If you’ve had the chance to see the movie 42, which is in theaters now starring Harrison Ford, Chadwick Boseman and Nicole Beharie, you know a little about Jackie Robinson, the first African-American to play major league baseball.
Robinson broke the baseball color line with the Brooklyn Dodgers, who started him at first base on April 15, 1947. In doing so, Robinson challenged the practice of racial segregation and helped usher in the Civil Rights Movement.
Jackie Robinson was also known for his work in the African-American community when he retired from baseball. He was the first black television analyst in MLB, and the first black vice-president of a major American corporation. He was very active in the Civil Rights movement and in the 1960s, he helped establish the Freedom National Bank in Harlem, New York. In recognition of his achievements, Jackie Robinson was posthumously awarded the Presidential Medal of Freedom and the Congressional Gold Medal.
Jackie Robinson’s youngest son, David Robinson, sat down with Black Enterprise to talk about his father, the movie ’42′ and African-American empowerment.
BlackEnterprise.com: You live in Tanzania?
That’s correct I’ve been there for 30 years.
You have a coffee company there right?
That’s correct we are farmers and we work with family-owned farms in export. Our coffee brand is called Sweet Unity Farms.
How would you compare your coffee with what’s on the market now?
Our coffee is a 100% Arabica coffee. So it is amongst the gourmet or specialty coffees on the market today. You wouldn’t compare it to Maxwell House or Chock Full of Nuts because those are blended with Robusta coffee, which is a lower quality of coffee.
Before 15-20 years ago, that’s all people drank but in today’s world there is a specialty branch that is 100% Arabica so we’re like Starbucks, we’re like Peet’s. There’s a whole level of gourmet coffees that use only Arabica beans and we use only the top 3 grades of Arabica beans. So quality-wise, we’re in the upper-echelon; and in terms of economic concept and distribution of the proceeds from coffee; we’re the only coffee company coming out of Africa that is a branded finished product that is marketed directly by farmers.
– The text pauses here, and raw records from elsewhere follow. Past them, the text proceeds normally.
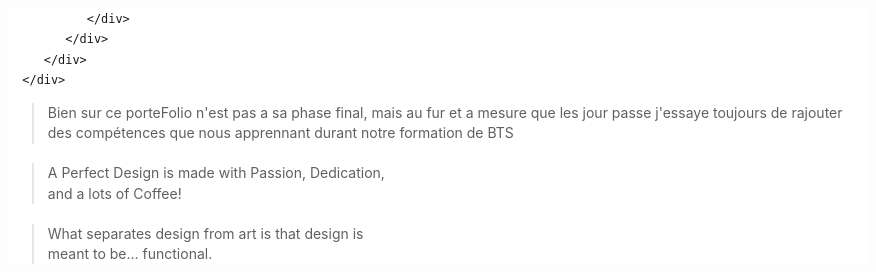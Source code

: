 
               </div>
            </div>
         </div>
      </div>
   </section>
   

   <section id="quote" class="parallax-section-6">
      <div class="container">
         <div class="row wow fadeInUp">
            <div class="col-lg-12 wow fadeInUp" style="z-index:3">
               <div id="quote-slider" class="owl-carousel">
                  <div>
                     <blockquote>
                        <i class="icon-left ion-quote ion-2x highlight"></i>
                        <span> Bien sur ce porteFolio n'est pas a sa phase final, mais au fur et a mesure que les jour passe j'essaye toujours de rajouter des compétences que nous apprennant durant notre formation de BTS </span>
                        <i class="icon-right ion-quote ion-2x highlight"></i>
                     </blockquote>
                     <h4 class="quote-author highlight"></h4>
                  </div>
                  <div>
                     <blockquote>
                        <i class="icon-left ion-quote ion-2x highlight"></i>
                        <span> A Perfect Design is made with Passion, Dedication,<br>
                        and a lots of Coffee! </span>
                        <i class="icon-right ion-quote ion-2x highlight"></i>
                     </blockquote>
                     <h4 class="quote-author highlight"></h4>
                  </div>
                  <div>
                     <blockquote>
                        <i class="icon-left ion-quote ion-2x highlight"></i>
                        <span> What separates design from art is that design is<br>
                        meant to be... functional. </span>
                        <i class="icon-right ion-quote ion-2x highlight"></i>
                     </blockquote>
                     <h4 class="quote-author highlight"></h4>
                  </div>
               </div>
            </div>
         </div>
      </div>
   </section>
   




   <section id="testimonials" class="parallax-section-4">
      <div class="container">
         <div class="row">
            <div class="col-md-12 text-center">
               <h3 class="section-title white wow fadeInUp"></h3>
               <p class="subheading grey wow fadeInUp"></p>
            </div>
            <div class="col-md-12 text-center wow fadeInUp">
               <div id="owl-testimonials" class="owl-carousel">
                  <div>
                     <div class="testimonial">
                        <i class="icon-left ion-quote ion-2x highlight"></i>
                        <span></span>
                        <i class="icon-right ion-quote ion-2x highlight"></i>
                     </div>
                     <div class="testimonial-name">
A greater share of the final finished product income goes back to farmers and the development of more rural farming communities in Tanzania.
So you farm yourself?
My family and I started a coffee farm 22 years ago. We have a coffee and food farm and we have 280 acres of land in Tanzania. So, we ourselves farm and we’re members of a co-op of over 300 farmers. We work with co-ops across Tanzania so we export our coffee into America and roast it in North America and sell it as a brand called Sweet Unity Farms.
I know I’ve heard of coffee from Ethiopia but has coffee been a product of Tanzania for a long time?
Yes, coffee was originally discovered as a wild bush in Tanzania sometime around 600 AD; but Tanzanians have been growing coffee since about 1895; and between 1950 and 1990 it was the largest foreign exchange crop that Tanzania grew. Right now, we have over 400,000 small scale, family owned coffee farms.
Is your brand one of many coffee brands being exported?
No. Tanzania grows more than 50 million pounds of coffee per year and most of those coffees are sold as a commodity. They are roasted into Starbucks, Caribou, and Peet’s so they’re bought as a commodity and then roasted under other people’s brands.
So is Sweet Unity Farms the only coffee brand out of Tanzania?
Yes, we’re the only brand that farmers themselves have exported out of Tanzania and imported into America as a finished branded product. We are capturing the value-add in the business by creating our own retail brand.
Where can your coffee be found in America?
You can buy it on the web at sweetunityfarmscoffee.com but we also sell to corporate office coffee programs. The financial services company, Deloitte, for example, has our coffee on many of their office floors. We’re also in certain airports in Florida.